What this task involves: Below are some entries. Copy each line in them that holds "bool".

Dataset excerpts:

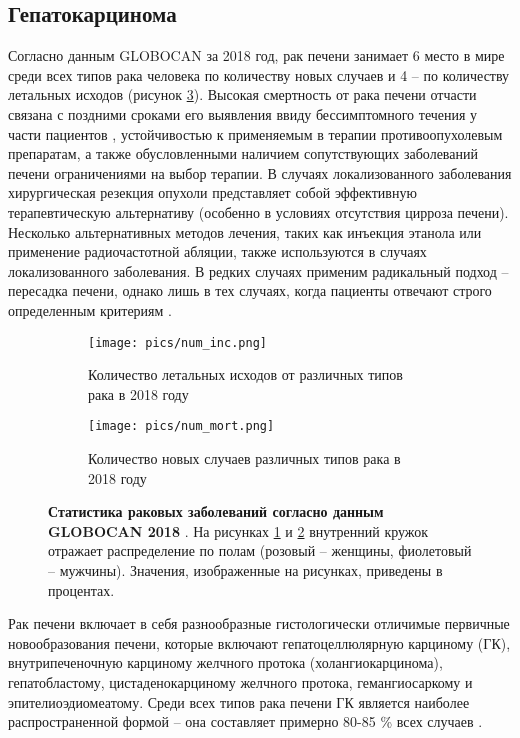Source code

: \subsection{Гепатокарцинома}

Согласно данным GLOBOCAN за 2018 год, рак печени занимает 6 место в мире среди всех типов рака человека по количеству новых случаев и 4 – по количеству летальных исходов \cite{bray_global_2018} (рисунок \ref{fig:statistics}). Высокая смертность от рака печени отчасти связана с поздними сроками его выявления ввиду бессимптомного течения у части пациентов \cite{befeler_hepatocellular_2002}, устойчивостью к применяемым в терапии противоопухолевым препаратам, а также обусловленными наличием сопутствующих заболеваний печени ограничениями на выбор терапии. В случаях локализованного заболевания хирургическая резекция опухоли представляет собой эффективную терапевтическую альтернативу (особенно в условиях отсутствия цирроза печени). Несколько альтернативных методов лечения, таких как инъекция этанола или применение радиочастотной абляции, также используются в случаях локализованного заболевания. В редких случаях применим радикальный подход – пересадка печени, однако лишь в тех случаях, когда пациенты отвечают строго определенным критериям \cite{farazi_hepatocellular_2006}.

\begin{figure}[H]
\captionsetup[subfigure]{justification=centering}
\centering
	\begin{subfigure}{0.49\textwidth}
		\texttt{[image: pics/num\_inc.png]} 
		\caption{Количество летальных исходов от различных типов рака в 2018 году}
		\label{fig:inc}
	\end{subfigure}
	\begin{subfigure}{0.49\textwidth}
		\texttt{[image: pics/num\_mort.png]}
		\caption{Количество новых случаев различных типов рака в 2018 году}
		\label{fig:mort}
	\end{subfigure}
	\caption{\textbf{Статистика раковых заболеваний согласно данным GLOBOCAN 2018} \cite{bray_global_2018}. На рисунках \ref{fig:inc} и \ref{fig:mort} внутренний кружок отражает распределение по полам (розовый -- женщины, фиолетовый -- мужчины). Значения, изображенные на рисунках, приведены в процентах.}
	\label{fig:statistics}
\end{figure}

Рак печени включает в себя разнообразные гистологически отличимые первичные новообразования печени, которые включают гепатоцеллюлярную карциному (ГК), внутрипеченочную карциному желчного протока (холангиокарцинома), гепатобластому, цистаденокарциному желчного протока, гемангиосаркому и эпителиоэдиомеатому. Среди всех типов рака печени ГК является наиболее распространенной формой – она составляет примерно 80-85 \% всех случаев \cite{farazi_hepatocellular_2006}. 

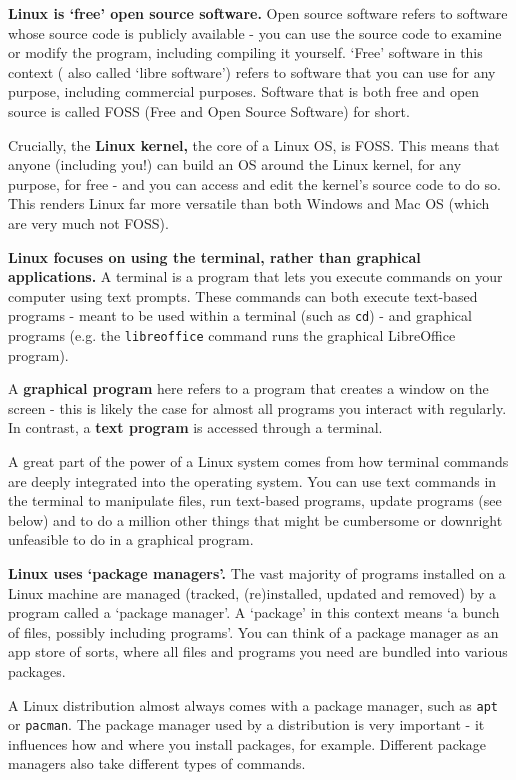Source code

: \documentclass[12pt]{article}
\begin{document}
\textbf{Linux is `free' open source software.} Open source software refers to software whose source code is publicly available - you can use the source code to examine or modify the program, including compiling it yourself. `Free' software in this context ( also called `libre software') refers to software that you can use for any purpose, including commercial purposes. Software that is both free and open source is called FOSS (Free and Open Source Software) for short. 

Crucially, the \textbf{Linux kernel,} the core of a Linux OS, is FOSS. This means that anyone (including you!) can build an OS around the Linux kernel, for any purpose, for free - and you can access and edit the kernel's source code to do so. This renders Linux far more versatile than both Windows and Mac OS (which are very much not FOSS). 

\textbf{Linux focuses on using the terminal, rather than graphical applications.} A terminal is a program that lets you execute commands on your computer using text prompts. These commands can both execute text-based programs - meant to be used within a terminal (such as \verb|cd|) - and graphical programs (e.g. the \verb|libreoffice| command runs the graphical LibreOffice program). 

A \textbf{graphical program} here refers to a program that creates a window on the screen - this is likely the case for almost all programs you interact with regularly. In contrast, a \textbf{text program} is accessed through a terminal. 

A great part of the power of a Linux system comes from how terminal commands are deeply integrated into the operating system. You can use text commands in the terminal to manipulate files, run text-based programs, update programs (see below) and to do a million other things that might be cumbersome or downright unfeasible to do in a graphical program.

\textbf{Linux uses `package managers'.} The vast majority of programs installed on a Linux machine are managed (tracked, (re)installed, updated and removed) by a program called a `package manager'. A `package' in this context means `a bunch of files, possibly including programs'. You can think of a package manager as an app store of sorts, where all files and programs you need are bundled into various packages. 

A Linux distribution almost always comes with a package manager, such as \verb|apt| or \verb|pacman|. The package manager used by a distribution is very important - it influences how and where you install packages, for example. Different package managers also take different types of commands.
\end{document}
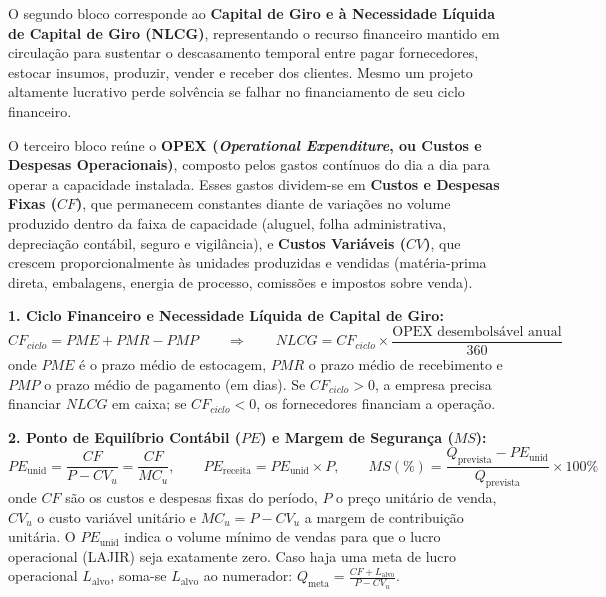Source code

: O segundo bloco corresponde ao \textbf{Capital de Giro e à Necessidade Líquida de Capital de Giro (NLCG)}, representando o recurso financeiro mantido em circulação para sustentar o descasamento temporal entre pagar fornecedores, estocar insumos, produzir, vender e receber dos clientes. Mesmo um projeto altamente lucrativo perde solvência se falhar no financiamento de seu ciclo financeiro.

O terceiro bloco reúne o \textbf{OPEX (\textit{Operational Expenditure}, ou Custos e Despesas Operacionais)}, composto pelos gastos contínuos do dia a dia para operar a capacidade instalada. Esses gastos dividem-se em \textbf{Custos e Despesas Fixas ($CF$)}, que permanecem constantes diante de variações no volume produzido dentro da faixa de capacidade (aluguel, folha administrativa, depreciação contábil, seguro e vigilância), e \textbf{Custos Variáveis ($CV$)}, que crescem proporcionalmente às unidades produzidas e vendidas (matéria-prima direta, embalagens, energia de processo, comissões e impostos sobre venda).

\begin{boxFormula}
\textbf{1. Ciclo Financeiro e Necessidade Líquida de Capital de Giro:}
\[
  CF_{ciclo} = PME + PMR - PMP \qquad \Longrightarrow \qquad NLCG = CF_{ciclo} \times \frac{\text{OPEX desembolsável anual}}{360}
\]
onde $PME$ é o prazo médio de estocagem, $PMR$ o prazo médio de recebimento e $PMP$ o prazo médio de pagamento (em dias). Se $CF_{ciclo} > 0$, a empresa precisa financiar $NLCG$ em caixa; se $CF_{ciclo} < 0$, os fornecedores financiam a operação.

\vspace{6pt}
\textbf{2. Ponto de Equilíbrio Contábil ($PE$) e Margem de Segurança ($MS$):}
\[
  PE_{\text{unid}} = \frac{CF}{P - CV_u} = \frac{CF}{MC_u}, \qquad PE_{\text{receita}} = PE_{\text{unid}} \times P, \qquad MS(\%) = \frac{Q_{\text{prevista}} - PE_{\text{unid}}}{Q_{\text{prevista}}} \times 100\%
\]
onde $CF$ são os custos e despesas fixas do período, $P$ o preço unitário de venda, $CV_u$ o custo variável unitário e $MC_u = P - CV_u$ a margem de contribuição unitária. O $PE_{\text{unid}}$ indica o volume mínimo de vendas para que o lucro operacional (LAJIR) seja exatamente zero. Caso haja uma meta de lucro operacional $L_{\text{alvo}}$, soma-se $L_{\text{alvo}}$ ao numerador: $Q_{\text{meta}} = \frac{CF + L_{\text{alvo}}}{P - CV_u}$.
\end{boxFormula}


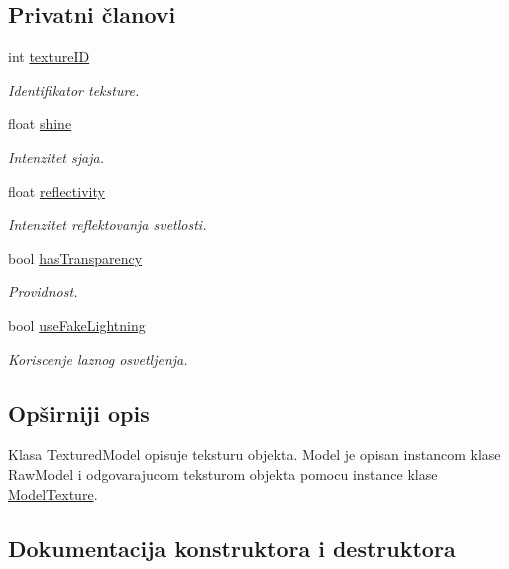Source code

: \subsection*{Privatni članovi}
\begin{DoxyCompactItemize}
\item 
int \hyperlink{classtexture_1_1ModelTexture_a0dca1304604e6b705acb0460b66fce36}{texture\+ID}
\begin{DoxyCompactList}\small\item\em Identifikator teksture. \end{DoxyCompactList}\item 
float \hyperlink{classtexture_1_1ModelTexture_a7a74ed6a4d5fc91d1537fbf68e74ce03}{shine}
\begin{DoxyCompactList}\small\item\em Intenzitet sjaja. \end{DoxyCompactList}\item 
float \hyperlink{classtexture_1_1ModelTexture_a230e6f2abbfc59eae1daf72eba177b90}{reflectivity}
\begin{DoxyCompactList}\small\item\em Intenzitet reflektovanja svetlosti. \end{DoxyCompactList}\item 
bool \hyperlink{classtexture_1_1ModelTexture_add1146be92d76ac599fa032117e8b459}{has\+Transparency}
\begin{DoxyCompactList}\small\item\em Providnost. \end{DoxyCompactList}\item 
bool \hyperlink{classtexture_1_1ModelTexture_aa14650f7cc629b9f5c0ed15f82b22cad}{use\+Fake\+Lightning}
\begin{DoxyCompactList}\small\item\em Koriscenje laznog osvetljenja. \end{DoxyCompactList}\end{DoxyCompactItemize}


\subsection{Opširniji opis}
Klasa Textured\+Model opisuje teksturu objekta. Model je opisan instancom klase Raw\+Model i odgovarajucom teksturom objekta pomocu instance klase \hyperlink{classtexture_1_1ModelTexture}{Model\+Texture}. 

\subsection{Dokumentacija konstruktora i destruktora}
\mbox{\label{classtexture_1_1ModelTexture_a8a404382554b8e2625978824202c42b9}}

Task solution:
bool \hyperlink{classtexture_1_1ModelTexture_add1146be92d76ac599fa032117e8b459}{has\+Transparency}
bool \hyperlink{classtexture_1_1ModelTexture_aa14650f7cc629b9f5c0ed15f82b22cad}{use\+Fake\+Lightning}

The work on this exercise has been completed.